For example, Starwood Hotels gives AARP members up to 15% off their regular rates, Norwegian Cruise Lines offers 5% off all cruises, and Grand European Travel offers $100 off any guided vacation, just to name a few. There are dozens of companies offering AARP member discounts, so check out the full list here.
Additionally, AARP offers its own online "travel center," which is provided through a partnership with Expedia. Through this website, members can get up to 25% off rental cars and an additional 10% off from AARP's hotel partners. There are also great last-minute deals, as well as discounts for booking a flight and hotel together.
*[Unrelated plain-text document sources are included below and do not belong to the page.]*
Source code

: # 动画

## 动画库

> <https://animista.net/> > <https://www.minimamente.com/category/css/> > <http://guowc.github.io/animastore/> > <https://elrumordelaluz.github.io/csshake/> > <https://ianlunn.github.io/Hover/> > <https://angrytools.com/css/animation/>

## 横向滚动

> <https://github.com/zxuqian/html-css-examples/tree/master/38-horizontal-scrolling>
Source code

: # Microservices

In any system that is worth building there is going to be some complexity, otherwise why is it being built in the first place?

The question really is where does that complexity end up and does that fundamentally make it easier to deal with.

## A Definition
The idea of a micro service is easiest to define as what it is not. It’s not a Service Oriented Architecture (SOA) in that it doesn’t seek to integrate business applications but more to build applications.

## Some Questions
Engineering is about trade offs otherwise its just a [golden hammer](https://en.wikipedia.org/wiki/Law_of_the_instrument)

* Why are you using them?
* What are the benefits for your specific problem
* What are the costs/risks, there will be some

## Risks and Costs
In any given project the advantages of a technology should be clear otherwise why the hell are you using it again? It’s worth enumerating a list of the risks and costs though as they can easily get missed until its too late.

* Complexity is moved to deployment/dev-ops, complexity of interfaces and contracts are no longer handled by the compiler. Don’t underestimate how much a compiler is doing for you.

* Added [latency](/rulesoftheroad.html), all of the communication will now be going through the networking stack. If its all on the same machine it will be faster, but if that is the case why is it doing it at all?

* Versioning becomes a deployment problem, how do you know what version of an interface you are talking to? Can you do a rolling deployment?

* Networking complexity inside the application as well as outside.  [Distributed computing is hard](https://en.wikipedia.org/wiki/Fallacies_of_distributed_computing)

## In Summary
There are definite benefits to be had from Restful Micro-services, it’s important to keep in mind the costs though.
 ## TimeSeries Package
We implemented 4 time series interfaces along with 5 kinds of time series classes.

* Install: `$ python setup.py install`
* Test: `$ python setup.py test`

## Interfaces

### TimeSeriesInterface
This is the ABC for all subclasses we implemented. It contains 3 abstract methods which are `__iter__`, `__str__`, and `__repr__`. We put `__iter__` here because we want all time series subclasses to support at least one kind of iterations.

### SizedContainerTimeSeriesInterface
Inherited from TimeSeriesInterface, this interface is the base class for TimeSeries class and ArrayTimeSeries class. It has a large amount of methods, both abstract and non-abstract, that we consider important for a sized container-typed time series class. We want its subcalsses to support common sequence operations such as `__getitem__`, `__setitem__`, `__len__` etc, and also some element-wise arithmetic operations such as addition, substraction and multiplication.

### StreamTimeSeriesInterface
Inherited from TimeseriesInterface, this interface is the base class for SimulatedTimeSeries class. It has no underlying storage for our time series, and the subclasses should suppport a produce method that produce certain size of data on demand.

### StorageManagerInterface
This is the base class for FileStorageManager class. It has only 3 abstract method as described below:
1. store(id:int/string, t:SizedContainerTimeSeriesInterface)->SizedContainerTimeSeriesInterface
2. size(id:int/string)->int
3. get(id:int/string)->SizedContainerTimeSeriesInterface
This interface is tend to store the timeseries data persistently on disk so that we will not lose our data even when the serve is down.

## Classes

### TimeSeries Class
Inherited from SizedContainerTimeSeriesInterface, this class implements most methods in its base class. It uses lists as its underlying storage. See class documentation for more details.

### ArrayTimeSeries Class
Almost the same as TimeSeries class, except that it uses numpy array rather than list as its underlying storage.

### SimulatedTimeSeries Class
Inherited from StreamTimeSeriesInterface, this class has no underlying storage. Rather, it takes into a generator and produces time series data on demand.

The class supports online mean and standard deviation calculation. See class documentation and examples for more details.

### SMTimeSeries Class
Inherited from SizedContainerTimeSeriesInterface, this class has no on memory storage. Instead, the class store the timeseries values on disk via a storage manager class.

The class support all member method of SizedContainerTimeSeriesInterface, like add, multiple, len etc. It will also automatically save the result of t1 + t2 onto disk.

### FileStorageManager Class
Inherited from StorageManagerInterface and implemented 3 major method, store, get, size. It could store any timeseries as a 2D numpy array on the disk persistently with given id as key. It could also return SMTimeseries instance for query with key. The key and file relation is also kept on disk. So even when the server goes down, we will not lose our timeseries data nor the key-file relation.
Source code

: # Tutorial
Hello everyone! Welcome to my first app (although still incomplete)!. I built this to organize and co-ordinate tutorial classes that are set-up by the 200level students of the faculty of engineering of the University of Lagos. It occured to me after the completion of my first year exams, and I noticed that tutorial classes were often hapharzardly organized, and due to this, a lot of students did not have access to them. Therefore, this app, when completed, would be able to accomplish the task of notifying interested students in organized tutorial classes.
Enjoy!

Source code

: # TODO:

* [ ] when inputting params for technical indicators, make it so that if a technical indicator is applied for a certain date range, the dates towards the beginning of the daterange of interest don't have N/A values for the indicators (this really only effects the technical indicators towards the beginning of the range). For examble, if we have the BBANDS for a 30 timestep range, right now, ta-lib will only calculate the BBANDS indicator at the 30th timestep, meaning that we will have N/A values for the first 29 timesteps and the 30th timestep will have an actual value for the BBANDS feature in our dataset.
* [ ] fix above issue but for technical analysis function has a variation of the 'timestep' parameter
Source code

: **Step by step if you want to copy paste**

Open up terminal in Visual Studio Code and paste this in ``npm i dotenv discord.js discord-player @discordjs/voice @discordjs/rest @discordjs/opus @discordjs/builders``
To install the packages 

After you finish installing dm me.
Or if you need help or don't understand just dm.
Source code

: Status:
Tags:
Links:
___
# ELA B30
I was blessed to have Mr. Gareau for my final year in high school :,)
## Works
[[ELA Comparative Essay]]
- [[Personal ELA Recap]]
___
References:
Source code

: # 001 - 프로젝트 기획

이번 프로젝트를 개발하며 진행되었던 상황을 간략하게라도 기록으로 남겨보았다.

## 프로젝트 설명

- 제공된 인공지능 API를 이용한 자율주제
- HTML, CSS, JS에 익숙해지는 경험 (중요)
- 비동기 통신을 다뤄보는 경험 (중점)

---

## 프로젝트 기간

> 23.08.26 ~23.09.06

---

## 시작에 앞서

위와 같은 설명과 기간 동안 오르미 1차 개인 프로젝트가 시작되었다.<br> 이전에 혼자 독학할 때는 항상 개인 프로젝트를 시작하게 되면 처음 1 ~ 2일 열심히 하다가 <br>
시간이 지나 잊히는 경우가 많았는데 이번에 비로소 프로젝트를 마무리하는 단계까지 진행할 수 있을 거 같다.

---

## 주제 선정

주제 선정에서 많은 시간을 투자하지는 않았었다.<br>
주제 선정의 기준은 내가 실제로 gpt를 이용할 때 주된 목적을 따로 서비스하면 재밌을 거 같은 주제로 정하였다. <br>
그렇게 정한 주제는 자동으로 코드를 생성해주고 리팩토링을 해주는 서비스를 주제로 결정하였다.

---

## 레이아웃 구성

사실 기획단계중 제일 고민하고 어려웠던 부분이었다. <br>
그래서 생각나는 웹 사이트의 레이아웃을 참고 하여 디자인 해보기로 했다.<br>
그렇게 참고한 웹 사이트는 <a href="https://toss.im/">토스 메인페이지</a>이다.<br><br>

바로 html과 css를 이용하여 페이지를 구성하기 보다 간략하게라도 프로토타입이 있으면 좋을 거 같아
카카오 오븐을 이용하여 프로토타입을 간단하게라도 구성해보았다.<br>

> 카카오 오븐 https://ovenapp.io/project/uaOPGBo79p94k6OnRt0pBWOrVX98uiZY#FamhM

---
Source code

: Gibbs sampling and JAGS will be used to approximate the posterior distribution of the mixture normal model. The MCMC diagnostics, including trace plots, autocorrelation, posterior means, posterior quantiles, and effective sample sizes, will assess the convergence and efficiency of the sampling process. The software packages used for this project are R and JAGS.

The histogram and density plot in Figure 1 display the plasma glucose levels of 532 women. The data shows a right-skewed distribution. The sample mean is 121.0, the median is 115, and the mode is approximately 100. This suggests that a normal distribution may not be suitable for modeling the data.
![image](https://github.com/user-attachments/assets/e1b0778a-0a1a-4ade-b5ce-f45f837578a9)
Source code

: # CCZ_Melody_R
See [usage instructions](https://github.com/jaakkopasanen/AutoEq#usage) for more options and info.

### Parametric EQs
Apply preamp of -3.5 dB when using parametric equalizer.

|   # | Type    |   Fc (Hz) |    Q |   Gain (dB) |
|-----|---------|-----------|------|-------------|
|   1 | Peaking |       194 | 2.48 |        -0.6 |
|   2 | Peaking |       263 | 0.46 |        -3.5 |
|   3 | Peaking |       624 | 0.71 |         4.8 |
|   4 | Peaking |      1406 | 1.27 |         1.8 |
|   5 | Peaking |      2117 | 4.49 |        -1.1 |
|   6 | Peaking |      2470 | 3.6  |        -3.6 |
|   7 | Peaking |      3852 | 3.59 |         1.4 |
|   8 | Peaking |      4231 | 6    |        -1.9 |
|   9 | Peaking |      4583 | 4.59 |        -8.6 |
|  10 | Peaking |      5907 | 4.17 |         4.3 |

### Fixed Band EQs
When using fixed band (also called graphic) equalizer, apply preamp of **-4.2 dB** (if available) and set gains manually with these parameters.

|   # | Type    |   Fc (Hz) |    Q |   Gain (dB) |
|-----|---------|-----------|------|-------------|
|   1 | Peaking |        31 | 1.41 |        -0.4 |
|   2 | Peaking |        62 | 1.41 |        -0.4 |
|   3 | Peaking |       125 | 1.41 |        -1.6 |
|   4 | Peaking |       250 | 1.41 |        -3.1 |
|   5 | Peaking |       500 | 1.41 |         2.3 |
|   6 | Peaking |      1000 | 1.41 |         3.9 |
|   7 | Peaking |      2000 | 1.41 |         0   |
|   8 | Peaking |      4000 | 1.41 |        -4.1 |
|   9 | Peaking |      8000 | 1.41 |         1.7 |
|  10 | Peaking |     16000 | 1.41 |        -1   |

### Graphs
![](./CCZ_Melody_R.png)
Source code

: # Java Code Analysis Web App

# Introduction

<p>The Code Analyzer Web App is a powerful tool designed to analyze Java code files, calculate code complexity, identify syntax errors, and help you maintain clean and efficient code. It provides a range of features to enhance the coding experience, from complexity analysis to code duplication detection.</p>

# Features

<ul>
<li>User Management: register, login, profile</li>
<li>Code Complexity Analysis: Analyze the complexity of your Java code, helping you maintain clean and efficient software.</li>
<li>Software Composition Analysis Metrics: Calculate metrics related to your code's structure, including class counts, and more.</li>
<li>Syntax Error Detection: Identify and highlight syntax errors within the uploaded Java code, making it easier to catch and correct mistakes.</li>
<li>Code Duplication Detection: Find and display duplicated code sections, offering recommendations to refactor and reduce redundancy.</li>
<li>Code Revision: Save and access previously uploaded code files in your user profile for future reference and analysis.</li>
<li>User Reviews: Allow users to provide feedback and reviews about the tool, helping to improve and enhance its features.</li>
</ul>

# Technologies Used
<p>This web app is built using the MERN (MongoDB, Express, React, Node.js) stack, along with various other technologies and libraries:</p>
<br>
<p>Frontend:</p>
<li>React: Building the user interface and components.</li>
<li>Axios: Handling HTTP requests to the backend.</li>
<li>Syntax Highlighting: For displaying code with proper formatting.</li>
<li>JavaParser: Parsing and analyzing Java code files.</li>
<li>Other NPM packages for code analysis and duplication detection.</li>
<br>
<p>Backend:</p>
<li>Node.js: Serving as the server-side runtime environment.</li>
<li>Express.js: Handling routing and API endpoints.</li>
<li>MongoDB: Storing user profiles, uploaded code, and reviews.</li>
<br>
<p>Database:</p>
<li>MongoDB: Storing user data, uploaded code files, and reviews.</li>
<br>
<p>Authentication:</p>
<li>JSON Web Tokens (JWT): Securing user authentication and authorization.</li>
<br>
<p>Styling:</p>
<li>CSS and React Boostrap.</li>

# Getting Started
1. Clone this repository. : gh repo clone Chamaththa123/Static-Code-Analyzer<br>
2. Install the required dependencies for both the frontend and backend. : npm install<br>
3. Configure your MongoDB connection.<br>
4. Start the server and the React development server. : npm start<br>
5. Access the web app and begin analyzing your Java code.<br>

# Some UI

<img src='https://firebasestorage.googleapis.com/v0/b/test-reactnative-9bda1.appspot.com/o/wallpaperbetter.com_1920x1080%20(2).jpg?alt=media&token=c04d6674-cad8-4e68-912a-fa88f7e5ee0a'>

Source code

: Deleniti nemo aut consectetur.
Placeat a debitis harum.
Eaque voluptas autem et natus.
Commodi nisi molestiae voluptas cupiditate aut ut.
4. Exclusive insurance and financial programs
Through partnerships with companies such as The Hartford, and New York Life, AARP offers its members insurance and financial products that aren't available to the general public.
These include discounted auto, home, life, and even small business insurance, as well as AARP dental and vision care plans. There is an AARP rewards credit card that provides some pretty impressive cash back benefits, such as 3% back at restaurants and gas stations and a $100 bonus after spending $500 on the card within three months.
5. Eating and shopping discounts
Seniors have more leisure time, and that tends to mean more time for shopping trips and eating out. Fortunately, AARP membership provides a variety of discounts for both.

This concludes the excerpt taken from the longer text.